TRAX • UTA will run early trains and extra service to downtown and the University of Utah to serve race participants, volunteers and spectators.

Extra trains will depart Central Point (2100 South) northbound at 3:56, 4:16, 4:36 and 4:56 a.m. UTA will also run extra trains from Salt Lake Central directly to the Medical Center, departing at 4:06, 4:26, 4:27, 4:46, 4:47, 5:07, and 5:27 a.m.

The Red Line will run a regular Saturday schedule, with the first northbound departure from Daybreak at 5:56 a.m. However, from 7 a.m. to 1 p.m., the rail line will be closed at 400 South and State Street due to the marathon. During this period, north- and southbound Red Line trains will operate to and from Salt Lake Central Station instead of running on 400 South.
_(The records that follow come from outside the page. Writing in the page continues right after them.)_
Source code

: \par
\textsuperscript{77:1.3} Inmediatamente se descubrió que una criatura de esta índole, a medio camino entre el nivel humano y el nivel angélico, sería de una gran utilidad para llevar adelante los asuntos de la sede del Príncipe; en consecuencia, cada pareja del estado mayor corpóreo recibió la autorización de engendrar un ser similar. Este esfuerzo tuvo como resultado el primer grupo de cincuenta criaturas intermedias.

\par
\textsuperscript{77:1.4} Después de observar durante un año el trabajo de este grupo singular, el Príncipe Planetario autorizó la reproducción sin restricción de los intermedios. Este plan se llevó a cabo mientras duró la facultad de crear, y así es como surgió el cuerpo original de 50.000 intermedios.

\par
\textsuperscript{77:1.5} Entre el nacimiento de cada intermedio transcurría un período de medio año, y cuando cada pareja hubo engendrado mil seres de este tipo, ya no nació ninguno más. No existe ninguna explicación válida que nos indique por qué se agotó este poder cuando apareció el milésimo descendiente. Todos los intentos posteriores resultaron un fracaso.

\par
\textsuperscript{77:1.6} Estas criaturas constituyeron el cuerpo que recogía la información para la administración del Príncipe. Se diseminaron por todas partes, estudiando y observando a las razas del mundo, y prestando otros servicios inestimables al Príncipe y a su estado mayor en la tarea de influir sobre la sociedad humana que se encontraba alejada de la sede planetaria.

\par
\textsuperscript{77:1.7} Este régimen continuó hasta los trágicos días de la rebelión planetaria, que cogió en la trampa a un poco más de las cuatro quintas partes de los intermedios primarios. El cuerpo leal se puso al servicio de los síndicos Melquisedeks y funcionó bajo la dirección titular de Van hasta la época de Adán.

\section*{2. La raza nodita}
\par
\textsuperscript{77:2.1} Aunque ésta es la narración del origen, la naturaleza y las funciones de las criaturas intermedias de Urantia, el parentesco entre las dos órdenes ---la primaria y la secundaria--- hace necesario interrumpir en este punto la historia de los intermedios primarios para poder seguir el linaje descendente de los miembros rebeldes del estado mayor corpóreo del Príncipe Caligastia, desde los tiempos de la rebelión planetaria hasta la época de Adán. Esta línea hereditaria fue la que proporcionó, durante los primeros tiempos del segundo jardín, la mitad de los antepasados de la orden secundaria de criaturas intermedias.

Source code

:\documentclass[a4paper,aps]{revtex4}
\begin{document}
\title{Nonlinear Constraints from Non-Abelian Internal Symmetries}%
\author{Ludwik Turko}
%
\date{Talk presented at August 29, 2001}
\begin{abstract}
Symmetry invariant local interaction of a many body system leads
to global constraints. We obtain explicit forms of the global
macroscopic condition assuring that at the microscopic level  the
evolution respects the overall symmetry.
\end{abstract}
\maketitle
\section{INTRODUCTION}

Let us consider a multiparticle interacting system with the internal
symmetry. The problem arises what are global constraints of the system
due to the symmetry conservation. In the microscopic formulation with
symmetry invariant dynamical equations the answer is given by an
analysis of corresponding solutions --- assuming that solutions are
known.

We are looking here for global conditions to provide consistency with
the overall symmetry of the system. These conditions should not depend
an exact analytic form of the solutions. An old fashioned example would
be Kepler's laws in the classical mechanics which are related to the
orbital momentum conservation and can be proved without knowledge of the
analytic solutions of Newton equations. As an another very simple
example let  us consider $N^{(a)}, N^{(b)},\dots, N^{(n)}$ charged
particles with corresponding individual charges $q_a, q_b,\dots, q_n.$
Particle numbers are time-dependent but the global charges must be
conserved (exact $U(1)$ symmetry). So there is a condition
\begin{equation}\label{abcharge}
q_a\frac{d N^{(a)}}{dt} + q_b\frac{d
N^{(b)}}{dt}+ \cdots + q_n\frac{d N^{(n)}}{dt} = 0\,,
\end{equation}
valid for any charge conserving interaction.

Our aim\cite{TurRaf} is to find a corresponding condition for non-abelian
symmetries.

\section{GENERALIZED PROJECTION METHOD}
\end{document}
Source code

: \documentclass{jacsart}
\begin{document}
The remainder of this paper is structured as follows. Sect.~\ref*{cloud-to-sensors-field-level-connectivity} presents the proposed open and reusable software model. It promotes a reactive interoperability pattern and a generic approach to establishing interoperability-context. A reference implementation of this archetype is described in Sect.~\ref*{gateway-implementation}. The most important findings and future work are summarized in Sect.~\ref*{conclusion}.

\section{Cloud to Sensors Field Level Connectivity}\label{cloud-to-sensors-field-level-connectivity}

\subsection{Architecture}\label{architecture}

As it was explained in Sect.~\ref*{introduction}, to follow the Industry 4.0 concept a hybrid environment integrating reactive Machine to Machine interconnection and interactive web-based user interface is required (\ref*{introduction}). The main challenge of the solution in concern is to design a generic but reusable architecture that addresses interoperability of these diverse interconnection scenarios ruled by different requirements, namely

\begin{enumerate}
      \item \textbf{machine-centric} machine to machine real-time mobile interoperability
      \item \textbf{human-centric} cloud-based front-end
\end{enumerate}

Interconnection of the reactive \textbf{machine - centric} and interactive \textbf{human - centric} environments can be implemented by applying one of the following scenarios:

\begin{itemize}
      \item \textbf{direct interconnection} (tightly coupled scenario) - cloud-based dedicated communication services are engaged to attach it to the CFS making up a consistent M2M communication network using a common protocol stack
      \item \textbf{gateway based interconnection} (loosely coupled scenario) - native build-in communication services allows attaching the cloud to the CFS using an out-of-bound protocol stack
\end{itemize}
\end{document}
East of State Street, other Red Line trains will run between Library Station and Medical Center Station. Individuals traveling to or from the University of Utah will need to walk between the Court House and Library stations. Accessible bus service will be available for passengers unable to complete a walking transfer.

The Blue and Green lines will run regular Saturday service schedules. The first Blue Line train will depart from Sandy Civic Station at 5:56 a.m. The first Green Line train will depart from West Valley Central Station at 5:21 a.m.

Bus • Due to the number of road closures during the marathon, some UTA bus routes will be on detour, while others will experience a delayed service start.

The following routes will be on detour: 2, 3, 6, 200, 209, 220, 470, 516, 517, 519.

The following routes will have a delayed start of service: 21, 33, 39, 45, 205, 209, 213, 220, 550. Some routes will not begin service until after the marathon.